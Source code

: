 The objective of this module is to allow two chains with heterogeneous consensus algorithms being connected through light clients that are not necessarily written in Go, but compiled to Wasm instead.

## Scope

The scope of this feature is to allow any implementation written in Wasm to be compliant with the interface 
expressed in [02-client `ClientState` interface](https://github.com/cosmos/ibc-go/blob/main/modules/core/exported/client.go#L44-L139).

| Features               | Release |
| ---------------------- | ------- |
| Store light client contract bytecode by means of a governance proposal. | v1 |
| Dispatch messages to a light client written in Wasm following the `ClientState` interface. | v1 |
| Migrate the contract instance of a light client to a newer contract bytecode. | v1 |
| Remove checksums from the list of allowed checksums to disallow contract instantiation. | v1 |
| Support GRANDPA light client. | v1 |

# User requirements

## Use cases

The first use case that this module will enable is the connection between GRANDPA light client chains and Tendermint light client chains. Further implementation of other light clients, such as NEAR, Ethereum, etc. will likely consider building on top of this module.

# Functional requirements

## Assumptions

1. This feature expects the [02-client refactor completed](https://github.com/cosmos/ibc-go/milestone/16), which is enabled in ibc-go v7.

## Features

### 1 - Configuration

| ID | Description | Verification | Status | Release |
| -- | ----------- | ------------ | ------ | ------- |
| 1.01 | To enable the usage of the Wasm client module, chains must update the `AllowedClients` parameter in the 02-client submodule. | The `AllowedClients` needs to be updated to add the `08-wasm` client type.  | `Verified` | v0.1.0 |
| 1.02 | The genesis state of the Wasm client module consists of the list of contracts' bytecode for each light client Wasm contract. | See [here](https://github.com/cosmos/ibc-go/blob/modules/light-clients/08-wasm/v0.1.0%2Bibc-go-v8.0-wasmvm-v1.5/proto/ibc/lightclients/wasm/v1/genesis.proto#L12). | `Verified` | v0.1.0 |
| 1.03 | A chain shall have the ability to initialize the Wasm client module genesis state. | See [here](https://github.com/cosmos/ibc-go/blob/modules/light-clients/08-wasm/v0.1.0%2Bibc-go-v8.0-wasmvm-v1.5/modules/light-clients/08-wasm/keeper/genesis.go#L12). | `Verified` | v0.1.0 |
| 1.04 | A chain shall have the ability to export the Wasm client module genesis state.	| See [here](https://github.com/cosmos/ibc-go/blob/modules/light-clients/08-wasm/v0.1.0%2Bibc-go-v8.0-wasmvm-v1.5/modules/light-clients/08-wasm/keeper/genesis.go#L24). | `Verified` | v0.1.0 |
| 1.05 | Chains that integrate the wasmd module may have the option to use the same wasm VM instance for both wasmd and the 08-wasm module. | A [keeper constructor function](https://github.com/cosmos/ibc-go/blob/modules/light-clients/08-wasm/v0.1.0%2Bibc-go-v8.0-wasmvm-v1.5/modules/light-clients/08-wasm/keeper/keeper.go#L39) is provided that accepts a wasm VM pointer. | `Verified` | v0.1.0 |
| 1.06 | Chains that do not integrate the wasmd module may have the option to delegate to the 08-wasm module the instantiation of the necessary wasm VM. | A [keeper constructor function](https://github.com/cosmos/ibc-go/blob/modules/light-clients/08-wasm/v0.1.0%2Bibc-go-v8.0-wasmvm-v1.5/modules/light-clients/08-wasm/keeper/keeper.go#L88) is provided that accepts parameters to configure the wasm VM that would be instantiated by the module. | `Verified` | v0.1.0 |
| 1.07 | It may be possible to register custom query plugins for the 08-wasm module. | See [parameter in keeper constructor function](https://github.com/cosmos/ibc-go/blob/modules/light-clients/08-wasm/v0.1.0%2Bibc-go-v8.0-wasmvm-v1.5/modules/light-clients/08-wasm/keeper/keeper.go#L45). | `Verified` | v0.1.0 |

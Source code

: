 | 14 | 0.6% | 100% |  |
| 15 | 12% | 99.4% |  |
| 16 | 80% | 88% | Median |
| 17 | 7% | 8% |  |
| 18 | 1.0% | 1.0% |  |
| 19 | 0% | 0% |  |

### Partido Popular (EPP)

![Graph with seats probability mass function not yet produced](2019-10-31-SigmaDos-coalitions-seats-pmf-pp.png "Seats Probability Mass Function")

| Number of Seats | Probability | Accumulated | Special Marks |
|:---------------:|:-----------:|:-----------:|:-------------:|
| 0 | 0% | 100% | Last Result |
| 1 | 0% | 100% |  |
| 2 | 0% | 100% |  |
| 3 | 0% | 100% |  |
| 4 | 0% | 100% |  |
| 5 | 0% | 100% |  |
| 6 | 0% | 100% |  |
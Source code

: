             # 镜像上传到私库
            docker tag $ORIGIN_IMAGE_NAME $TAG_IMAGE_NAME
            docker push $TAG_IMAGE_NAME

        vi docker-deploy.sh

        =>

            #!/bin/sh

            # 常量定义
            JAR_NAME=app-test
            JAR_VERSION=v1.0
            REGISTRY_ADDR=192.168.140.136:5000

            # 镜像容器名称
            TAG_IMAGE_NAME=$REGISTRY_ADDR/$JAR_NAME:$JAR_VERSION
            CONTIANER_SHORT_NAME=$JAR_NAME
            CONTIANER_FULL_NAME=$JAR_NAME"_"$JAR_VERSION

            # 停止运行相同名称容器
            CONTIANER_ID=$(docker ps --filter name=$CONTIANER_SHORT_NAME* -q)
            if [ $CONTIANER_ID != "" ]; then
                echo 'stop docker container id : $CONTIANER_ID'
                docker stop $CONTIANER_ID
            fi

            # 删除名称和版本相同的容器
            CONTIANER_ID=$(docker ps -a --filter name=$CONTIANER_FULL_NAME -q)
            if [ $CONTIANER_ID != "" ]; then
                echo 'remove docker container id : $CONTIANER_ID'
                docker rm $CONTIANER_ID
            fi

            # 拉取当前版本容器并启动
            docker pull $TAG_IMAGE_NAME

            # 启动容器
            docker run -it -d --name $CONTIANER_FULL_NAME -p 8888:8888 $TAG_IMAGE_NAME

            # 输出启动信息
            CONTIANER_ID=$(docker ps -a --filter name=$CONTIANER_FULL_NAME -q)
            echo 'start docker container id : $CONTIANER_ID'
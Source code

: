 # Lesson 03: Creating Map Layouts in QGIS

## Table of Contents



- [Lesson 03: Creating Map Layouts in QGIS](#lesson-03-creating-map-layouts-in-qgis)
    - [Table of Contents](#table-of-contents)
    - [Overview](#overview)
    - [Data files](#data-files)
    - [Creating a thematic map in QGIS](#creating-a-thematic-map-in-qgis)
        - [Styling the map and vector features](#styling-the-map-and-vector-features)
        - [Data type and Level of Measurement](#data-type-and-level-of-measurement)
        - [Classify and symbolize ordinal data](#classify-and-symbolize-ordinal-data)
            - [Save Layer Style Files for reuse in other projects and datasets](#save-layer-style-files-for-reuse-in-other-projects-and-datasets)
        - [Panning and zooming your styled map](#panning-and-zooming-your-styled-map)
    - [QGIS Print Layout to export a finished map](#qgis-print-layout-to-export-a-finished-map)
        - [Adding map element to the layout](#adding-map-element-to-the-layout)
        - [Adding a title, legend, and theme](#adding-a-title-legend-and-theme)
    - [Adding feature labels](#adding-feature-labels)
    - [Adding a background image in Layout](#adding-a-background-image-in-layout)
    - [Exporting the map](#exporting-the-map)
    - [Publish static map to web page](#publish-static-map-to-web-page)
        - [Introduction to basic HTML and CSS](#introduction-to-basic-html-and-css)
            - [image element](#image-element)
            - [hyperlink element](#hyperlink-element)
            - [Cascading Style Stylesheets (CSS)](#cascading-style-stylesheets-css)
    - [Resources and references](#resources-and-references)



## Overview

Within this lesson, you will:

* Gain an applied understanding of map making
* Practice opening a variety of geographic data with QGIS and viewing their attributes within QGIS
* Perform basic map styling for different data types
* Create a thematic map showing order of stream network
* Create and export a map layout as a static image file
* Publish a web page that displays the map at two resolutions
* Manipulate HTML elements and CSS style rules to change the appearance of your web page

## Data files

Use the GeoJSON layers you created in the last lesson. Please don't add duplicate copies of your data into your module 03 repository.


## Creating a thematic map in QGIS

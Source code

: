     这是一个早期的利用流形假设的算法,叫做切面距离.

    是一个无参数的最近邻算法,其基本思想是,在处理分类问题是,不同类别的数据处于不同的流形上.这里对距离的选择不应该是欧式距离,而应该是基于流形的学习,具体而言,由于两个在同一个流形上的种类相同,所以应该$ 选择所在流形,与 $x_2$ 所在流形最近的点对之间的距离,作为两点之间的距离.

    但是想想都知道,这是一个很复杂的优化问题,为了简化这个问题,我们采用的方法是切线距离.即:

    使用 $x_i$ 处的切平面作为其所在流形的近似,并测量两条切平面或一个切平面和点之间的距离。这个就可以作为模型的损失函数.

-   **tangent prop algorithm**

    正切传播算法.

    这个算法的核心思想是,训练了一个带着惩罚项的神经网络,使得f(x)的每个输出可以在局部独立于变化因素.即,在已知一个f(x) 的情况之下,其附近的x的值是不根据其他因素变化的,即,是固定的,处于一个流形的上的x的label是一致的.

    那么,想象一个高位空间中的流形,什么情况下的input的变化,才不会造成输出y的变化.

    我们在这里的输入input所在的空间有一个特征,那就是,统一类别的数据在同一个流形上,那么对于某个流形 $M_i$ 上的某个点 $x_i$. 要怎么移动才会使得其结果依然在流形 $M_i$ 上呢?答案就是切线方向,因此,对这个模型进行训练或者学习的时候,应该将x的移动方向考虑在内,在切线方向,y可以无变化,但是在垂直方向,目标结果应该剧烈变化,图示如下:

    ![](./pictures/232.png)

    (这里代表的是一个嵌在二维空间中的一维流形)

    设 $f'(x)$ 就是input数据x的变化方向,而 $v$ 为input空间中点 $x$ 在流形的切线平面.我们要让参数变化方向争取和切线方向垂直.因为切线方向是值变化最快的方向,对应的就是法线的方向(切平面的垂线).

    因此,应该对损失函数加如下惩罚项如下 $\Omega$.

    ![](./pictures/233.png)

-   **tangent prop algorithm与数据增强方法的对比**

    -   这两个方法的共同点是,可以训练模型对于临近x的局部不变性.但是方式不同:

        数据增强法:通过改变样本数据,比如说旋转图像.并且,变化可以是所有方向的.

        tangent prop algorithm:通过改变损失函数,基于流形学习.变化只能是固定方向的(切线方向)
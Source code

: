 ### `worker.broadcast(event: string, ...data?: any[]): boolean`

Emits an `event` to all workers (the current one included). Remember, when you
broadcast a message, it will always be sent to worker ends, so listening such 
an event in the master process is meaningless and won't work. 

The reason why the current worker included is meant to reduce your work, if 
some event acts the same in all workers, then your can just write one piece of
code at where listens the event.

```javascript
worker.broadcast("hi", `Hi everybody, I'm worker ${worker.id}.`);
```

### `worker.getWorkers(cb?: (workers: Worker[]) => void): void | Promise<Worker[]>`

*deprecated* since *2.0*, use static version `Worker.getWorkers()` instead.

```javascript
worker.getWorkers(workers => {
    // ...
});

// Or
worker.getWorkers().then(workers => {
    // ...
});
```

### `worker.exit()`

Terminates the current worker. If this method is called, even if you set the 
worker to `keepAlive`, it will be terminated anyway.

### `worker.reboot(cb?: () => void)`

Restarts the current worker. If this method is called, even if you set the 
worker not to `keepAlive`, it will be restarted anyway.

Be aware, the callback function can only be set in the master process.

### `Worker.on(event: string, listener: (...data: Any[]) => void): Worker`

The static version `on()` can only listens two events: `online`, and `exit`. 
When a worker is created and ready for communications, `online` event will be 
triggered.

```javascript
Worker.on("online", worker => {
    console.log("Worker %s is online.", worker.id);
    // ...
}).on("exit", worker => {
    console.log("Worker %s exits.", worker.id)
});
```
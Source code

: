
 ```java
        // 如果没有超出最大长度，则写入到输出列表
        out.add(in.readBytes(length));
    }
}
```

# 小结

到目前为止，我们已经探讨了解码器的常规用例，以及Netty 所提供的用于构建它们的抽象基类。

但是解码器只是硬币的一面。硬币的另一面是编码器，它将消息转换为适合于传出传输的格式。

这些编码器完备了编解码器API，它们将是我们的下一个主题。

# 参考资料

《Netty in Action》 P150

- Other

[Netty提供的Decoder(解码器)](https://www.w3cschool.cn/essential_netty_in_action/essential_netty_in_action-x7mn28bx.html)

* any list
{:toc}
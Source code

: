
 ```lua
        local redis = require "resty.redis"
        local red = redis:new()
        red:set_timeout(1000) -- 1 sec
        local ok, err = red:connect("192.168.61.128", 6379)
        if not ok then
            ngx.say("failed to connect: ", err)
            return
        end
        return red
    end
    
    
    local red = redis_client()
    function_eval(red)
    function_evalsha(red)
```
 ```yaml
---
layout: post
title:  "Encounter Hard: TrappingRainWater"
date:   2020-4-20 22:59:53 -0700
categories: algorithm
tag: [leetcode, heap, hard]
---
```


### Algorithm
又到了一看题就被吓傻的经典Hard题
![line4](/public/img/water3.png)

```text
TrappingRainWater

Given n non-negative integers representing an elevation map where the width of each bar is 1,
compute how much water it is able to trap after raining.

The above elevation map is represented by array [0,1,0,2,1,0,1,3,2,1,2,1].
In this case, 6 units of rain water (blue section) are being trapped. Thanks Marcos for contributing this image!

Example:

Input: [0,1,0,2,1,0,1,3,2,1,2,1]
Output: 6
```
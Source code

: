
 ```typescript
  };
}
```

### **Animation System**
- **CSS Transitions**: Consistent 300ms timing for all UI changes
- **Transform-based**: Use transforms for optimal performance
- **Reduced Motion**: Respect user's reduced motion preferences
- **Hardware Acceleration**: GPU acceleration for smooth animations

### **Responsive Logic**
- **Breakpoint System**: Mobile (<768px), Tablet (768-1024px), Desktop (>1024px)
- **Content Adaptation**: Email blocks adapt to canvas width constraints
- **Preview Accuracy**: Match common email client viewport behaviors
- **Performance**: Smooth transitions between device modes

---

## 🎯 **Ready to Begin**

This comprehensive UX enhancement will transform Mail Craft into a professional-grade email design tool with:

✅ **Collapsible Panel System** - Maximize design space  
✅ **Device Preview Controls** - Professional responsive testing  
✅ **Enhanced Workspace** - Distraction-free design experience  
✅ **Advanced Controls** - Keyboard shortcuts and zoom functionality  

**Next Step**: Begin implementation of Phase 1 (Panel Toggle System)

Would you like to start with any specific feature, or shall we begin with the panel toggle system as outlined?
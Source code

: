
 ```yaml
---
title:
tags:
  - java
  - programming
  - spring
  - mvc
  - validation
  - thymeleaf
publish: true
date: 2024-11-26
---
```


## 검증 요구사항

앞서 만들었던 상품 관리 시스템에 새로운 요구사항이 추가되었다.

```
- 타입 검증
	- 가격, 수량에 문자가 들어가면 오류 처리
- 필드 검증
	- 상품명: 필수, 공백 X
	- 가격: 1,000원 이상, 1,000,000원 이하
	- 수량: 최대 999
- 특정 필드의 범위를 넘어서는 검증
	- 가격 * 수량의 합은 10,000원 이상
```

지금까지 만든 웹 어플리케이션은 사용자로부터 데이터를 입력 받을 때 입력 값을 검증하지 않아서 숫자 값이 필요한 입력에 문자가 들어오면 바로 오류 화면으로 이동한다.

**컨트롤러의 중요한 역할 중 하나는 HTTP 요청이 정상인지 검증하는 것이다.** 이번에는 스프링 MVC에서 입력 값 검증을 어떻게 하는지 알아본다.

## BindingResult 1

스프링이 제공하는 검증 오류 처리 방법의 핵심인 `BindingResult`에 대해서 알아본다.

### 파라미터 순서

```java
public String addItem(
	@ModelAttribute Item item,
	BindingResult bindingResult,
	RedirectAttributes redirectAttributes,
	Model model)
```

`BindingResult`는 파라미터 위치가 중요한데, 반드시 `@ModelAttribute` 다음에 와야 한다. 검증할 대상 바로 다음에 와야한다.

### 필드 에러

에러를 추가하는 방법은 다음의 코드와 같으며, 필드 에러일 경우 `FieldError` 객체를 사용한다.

What this task involves: The answer should be the first line of the material and every line after it through the line containing "The scope of", exactly as written, and nothing else.

Exercise output:
Source code

: The objective of this module is to allow two chains with heterogeneous consensus algorithms being connected through light clients that are not necessarily written in Go, but compiled to Wasm instead.

## Scope

The scope of this feature is to allow any implementation written in Wasm to be compliant with the interface 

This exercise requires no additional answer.